◆ **Required action**: Before you write out the listing, remove the pictures; everything else stays exactly as it is.

◆ **Dataset content**:

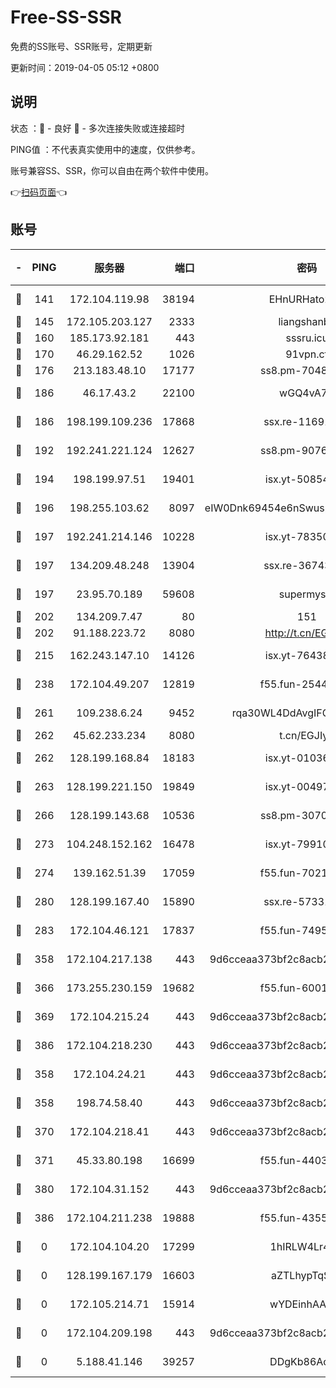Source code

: # Free-SS-SSR

免费的SS账号、SSR账号，定期更新

更新时间：2019-04-05 05:12 +0800

## 说明

状态     ：🙂 - 良好 🙁 - 多次连接失败或连接超时

PING值   ：不代表真实使用中的速度，仅供参考。

账号兼容SS、SSR，你可以自由在两个软件中使用。

👉[扫码页面](https://liesauer.github.io/Free-SS-SSR/)👈

## 账号

|-|PING|服务器|端口|密码|加密方式|区域|
|:----:|:----:|:-----:|-----:|:----:|:----:|:----:|
|🙂|141|172.104.119.98|38194|EHnURHato27G|aes-256-cfb|JP|
|🙂|145|172.105.203.127|2333|liangshanbo|chacha20|JP|
|🙂|160|185.173.92.181|443|sssru.icu|rc4-md5|RU|
|🙂|170|46.29.162.52|1026|91vpn.cf|rc4-md5|RU|
|🙂|176|213.183.48.10|17177|ss8.pm-70485550|rc4-md5|RU|
|🙂|186|46.17.43.2|22100|wGQ4vA7D|aes-256-gcm|RU|
|🙂|186|198.199.109.236|17868|ssx.re-11691395|aes-256-cfb|US|
|🙂|192|192.241.221.124|12627|ss8.pm-90761308|aes-256-cfb|US|
|🙂|194|198.199.97.51|19401|isx.yt-50854256|aes-256-cfb|US|
|🙂|196|198.255.103.62|8097|eIW0Dnk69454e6nSwuspv9DmS201tQ0D|aes-256-cfb|US|
|🙂|197|192.241.214.146|10228|isx.yt-78350737|aes-256-cfb|US|
|🙂|197|134.209.48.248|13904|ssx.re-36743043|aes-256-cfb|US|
|🙂|197|23.95.70.189|59608|supermyssr|chacha20-ietf|US|
|🙂|202|134.209.7.47|80|151|chacha20|US|
|🙂|202|91.188.223.72|8080|http://t.cn/EGJIyrl|rc4-md5|RU|
|🙂|215|162.243.147.10|14126|isx.yt-76438840|aes-256-cfb|US|
|🙂|238|172.104.49.207|12819|f55.fun-25442615|aes-256-cfb|SG|
|🙂|261|109.238.6.24|9452|rqa30WL4DdAvgIFG6Fs3znzTa|aes-256-cfb|FR|
|🙂|262|45.62.233.234|8080|t.cn/EGJIyrl|rc4-md5|CA|
|🙂|262|128.199.168.84|18183|isx.yt-01036381|aes-256-cfb|SG|
|🙂|263|128.199.221.150|19849|isx.yt-00497856|aes-256-cfb|SG|
|🙂|266|128.199.143.68|10536|ss8.pm-30707550|aes-256-cfb|SG|
|🙂|273|104.248.152.162|16478|isx.yt-79910339|aes-256-cfb|SG|
|🙂|274|139.162.51.39|17059|f55.fun-70212251|aes-256-cfb|SG|
|🙂|280|128.199.167.40|15890|ssx.re-57331403|aes-256-cfb|SG|
|🙂|283|172.104.46.121|17837|f55.fun-74959561|aes-256-cfb|SG|
|🙂|358|172.104.217.138|443|9d6cceaa373bf2c8acb22e60b6a58be6|aes-256-cfb|US|
|🙂|366|173.255.230.159|19682|f55.fun-60016732|aes-256-cfb|US|
|🙂|369|172.104.215.24|443|9d6cceaa373bf2c8acb22e60b6a58be6|aes-256-cfb|US|
|🙂|386|172.104.218.230|443|9d6cceaa373bf2c8acb22e60b6a58be6|aes-256-cfb|US|
|🙁|358|172.104.24.21|443|9d6cceaa373bf2c8acb22e60b6a58be6|aes-256-cfb|US|
|🙁|358|198.74.58.40|443|9d6cceaa373bf2c8acb22e60b6a58be6|aes-256-cfb|US|
|🙁|370|172.104.218.41|443|9d6cceaa373bf2c8acb22e60b6a58be6|aes-256-cfb|US|
|🙁|371|45.33.80.198|16699|f55.fun-44032536|aes-256-cfb|US|
|🙁|380|172.104.31.152|443|9d6cceaa373bf2c8acb22e60b6a58be6|aes-256-cfb|US|
|🙁|386|172.104.211.238|19888|f55.fun-43554596|aes-256-cfb|US|
|🙁|0|172.104.104.20|17299|1hIRLW4Lr4Kw|aes-256-cfb|JP|
|🙁|0|128.199.167.179|16603|aZTLhypTqSZ8|aes-256-cfb|SG|
|🙁|0|172.105.214.71|15914|wYDEinhAAnPx|aes-256-cfb|JP|
|🙁|0|172.104.209.198|443|9d6cceaa373bf2c8acb22e60b6a58be6|aes-256-cfb|US|
|🙁|0|5.188.41.146|39257|DDgKb86Aoju5|aes-256-cfb|RU|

◆ **Exercise result**:
Source code

: # Free-SS-SSR

免费的SS账号、SSR账号，定期更新

更新时间：2019-04-05 05:12 +0800

## 说明

状态     ：🙂 - 良好 🙁 - 多次连接失败或连接超时

PING值   ：不代表真实使用中的速度，仅供参考。

账号兼容SS、SSR，你可以自由在两个软件中使用。

👉[扫码页面](https://liesauer.github.io/Free-SS-SSR/)👈

## 账号

|-|PING|服务器|端口|密码|加密方式|区域|
|:----:|:----:|:-----:|-----:|:----:|:----:|:----:|
|🙂|141|172.104.119.98|38194|EHnURHato27G|aes-256-cfb|JP|
|🙂|145|172.105.203.127|2333|liangshanbo|chacha20|JP|
|🙂|160|185.173.92.181|443|sssru.icu|rc4-md5|RU|
|🙂|170|46.29.162.52|1026|91vpn.cf|rc4-md5|RU|
|🙂|176|213.183.48.10|17177|ss8.pm-70485550|rc4-md5|RU|
|🙂|186|46.17.43.2|22100|wGQ4vA7D|aes-256-gcm|RU|
|🙂|186|198.199.109.236|17868|ssx.re-11691395|aes-256-cfb|US|
|🙂|192|192.241.221.124|12627|ss8.pm-90761308|aes-256-cfb|US|
|🙂|194|198.199.97.51|19401|isx.yt-50854256|aes-256-cfb|US|
|🙂|196|198.255.103.62|8097|eIW0Dnk69454e6nSwuspv9DmS201tQ0D|aes-256-cfb|US|
|🙂|197|192.241.214.146|10228|isx.yt-78350737|aes-256-cfb|US|
|🙂|197|134.209.48.248|13904|ssx.re-36743043|aes-256-cfb|US|
|🙂|197|23.95.70.189|59608|supermyssr|chacha20-ietf|US|
|🙂|202|134.209.7.47|80|151|chacha20|US|
|🙂|202|91.188.223.72|8080|http://t.cn/EGJIyrl|rc4-md5|RU|
|🙂|215|162.243.147.10|14126|isx.yt-76438840|aes-256-cfb|US|
|🙂|238|172.104.49.207|12819|f55.fun-25442615|aes-256-cfb|SG|
|🙂|261|109.238.6.24|9452|rqa30WL4DdAvgIFG6Fs3znzTa|aes-256-cfb|FR|
|🙂|262|45.62.233.234|8080|t.cn/EGJIyrl|rc4-md5|CA|
|🙂|262|128.199.168.84|18183|isx.yt-01036381|aes-256-cfb|SG|
|🙂|263|128.199.221.150|19849|isx.yt-00497856|aes-256-cfb|SG|
|🙂|266|128.199.143.68|10536|ss8.pm-30707550|aes-256-cfb|SG|
|🙂|273|104.248.152.162|16478|isx.yt-79910339|aes-256-cfb|SG|
|🙂|274|139.162.51.39|17059|f55.fun-70212251|aes-256-cfb|SG|
|🙂|280|128.199.167.40|15890|ssx.re-57331403|aes-256-cfb|SG|
|🙂|283|172.104.46.121|17837|f55.fun-74959561|aes-256-cfb|SG|
|🙂|358|172.104.217.138|443|9d6cceaa373bf2c8acb22e60b6a58be6|aes-256-cfb|US|
|🙂|366|173.255.230.159|19682|f55.fun-60016732|aes-256-cfb|US|
|🙂|369|172.104.215.24|443|9d6cceaa373bf2c8acb22e60b6a58be6|aes-256-cfb|US|
|🙂|386|172.104.218.230|443|9d6cceaa373bf2c8acb22e60b6a58be6|aes-256-cfb|US|
|🙁|358|172.104.24.21|443|9d6cceaa373bf2c8acb22e60b6a58be6|aes-256-cfb|US|
|🙁|358|198.74.58.40|443|9d6cceaa373bf2c8acb22e60b6a58be6|aes-256-cfb|US|
|🙁|370|172.104.218.41|443|9d6cceaa373bf2c8acb22e60b6a58be6|aes-256-cfb|US|
|🙁|371|45.33.80.198|16699|f55.fun-44032536|aes-256-cfb|US|
|🙁|380|172.104.31.152|443|9d6cceaa373bf2c8acb22e60b6a58be6|aes-256-cfb|US|
|🙁|386|172.104.211.238|19888|f55.fun-43554596|aes-256-cfb|US|
|🙁|0|172.104.104.20|17299|1hIRLW4Lr4Kw|aes-256-cfb|JP|
|🙁|0|128.199.167.179|16603|aZTLhypTqSZ8|aes-256-cfb|SG|
|🙁|0|172.105.214.71|15914|wYDEinhAAnPx|aes-256-cfb|JP|
|🙁|0|172.104.209.198|443|9d6cceaa373bf2c8acb22e60b6a58be6|aes-256-cfb|US|
|🙁|0|5.188.41.146|39257|DDgKb86Aoju5|aes-256-cfb|RU|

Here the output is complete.